In vivo regulation of gene transcription by alpha- and gamma-tocopherol in murine T lymphocytes.

Of the 8 different analogues (α-, ß-, γ-, δ-tocopherols and tocotrienols) designated as vitamin E, alpha-tocopherol (α-T) has been mostly studied, together with gamma-tocopherol (γ-T) which is abundant in the US diet. We compared the effect of dietary supplementation with adequate or high doses of α-T or γ-T on the number and type of genes expressed following T cell activation. C57BL/6 mice were fed diets containing adequate (30 ppm) or high (500 ppm) amounts of α-T or γ-T for 4 weeks. Spleen T cells were stimulated ex vivo with plate-bound anti-CD3 and soluble anti-CD28, and gene expression changes were assessed by gene array analysis. The data obtained indicated significant qualitative and quantitative differences between the two analogs in regulating gene expression induced by T cell stimulation. Genes were found uniquely responding to either high α-T (e.g. induced: CD40 ligand, lymphotoxin A) or γ-T (e.g. repressed: poliovirus receptor-related-2). Interestingly, in stimulated T-cells from mice supplemented with high amounts of α-T a bigger number of genes were activated than in mice supplemented with the same amounts of γ-T; under the same conditions γ-T repressed the expression of a number of genes larger than α-T. It is possible that the observed diminution in gene expression in T cells after high γ-T in vivo supplementation modulates inflammation or other T cell mediated functions.

Differential effects of natural and synthetic vitamin E on gene transcription in murine T lymphocytes.

Mice were supplemented with low and high doses of natural and synthetic vitamin E, T cells from the spleen isolated and stimulated with plate-bound anti-CD3 and soluble anti-CD28, and gene expression changes assessed by gene array experiments.
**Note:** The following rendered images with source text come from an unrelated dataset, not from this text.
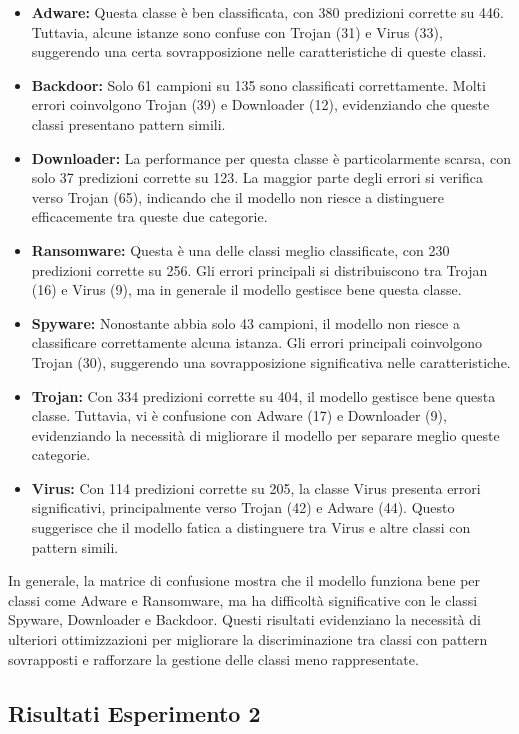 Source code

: \begin{itemize}
    \item \textbf{Adware:} Questa classe è ben classificata, con 380 predizioni corrette su 446. Tuttavia, alcune istanze sono confuse con Trojan (31) e Virus (33), suggerendo una certa sovrapposizione nelle caratteristiche di queste classi.
    \item \textbf{Backdoor:} Solo 61 campioni su 135 sono classificati correttamente. Molti errori coinvolgono Trojan (39) e Downloader (12), evidenziando che queste classi presentano pattern simili.
    \item \textbf{Downloader:} La performance per questa classe è particolarmente scarsa, con solo 37 predizioni corrette su 123. La maggior parte degli errori si verifica verso Trojan (65), indicando che il modello non riesce a distinguere efficacemente tra queste due categorie.
    \item \textbf{Ransomware:} Questa è una delle classi meglio classificate, con 230 predizioni corrette su 256. Gli errori principali si distribuiscono tra Trojan (16) e Virus (9), ma in generale il modello gestisce bene questa classe.
    \item \textbf{Spyware:} Nonostante abbia solo 43 campioni, il modello non riesce a classificare correttamente alcuna istanza. Gli errori principali coinvolgono Trojan (30), suggerendo una sovrapposizione significativa nelle caratteristiche.
    \item \textbf{Trojan:} Con 334 predizioni corrette su 404, il modello gestisce bene questa classe. Tuttavia, vi è confusione con Adware (17) e Downloader (9), evidenziando la necessità di migliorare il modello per separare meglio queste categorie.
    \item \textbf{Virus:} Con 114 predizioni corrette su 205, la classe Virus presenta errori significativi, principalmente verso Trojan (42) e Adware (44). Questo suggerisce che il modello fatica a distinguere tra Virus e altre classi con pattern simili.
\end{itemize}
In generale, la matrice di confusione mostra che il modello funziona bene per classi come Adware e Ransomware, ma ha difficoltà significative con le classi Spyware, Downloader e Backdoor. Questi risultati evidenziano la necessità di ulteriori ottimizzazioni per migliorare la discriminazione tra classi con pattern sovrapposti e rafforzare la gestione delle classi meno rappresentate.


\subsection{Risultati Esperimento 2}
The data obtained indicate significant qualitative and quantitative differences between the two vitamin forms in regulating gene expression in response to T-cell stimulation. Marker genes have been found whose expression can be considered significant in establishing the level of, and response to vitamin E for both natural and synthetic vitamin E supplementation; unique markers for synthetic vitamin E supplementation and unique markers for natural vitamin E supplementation have been identified.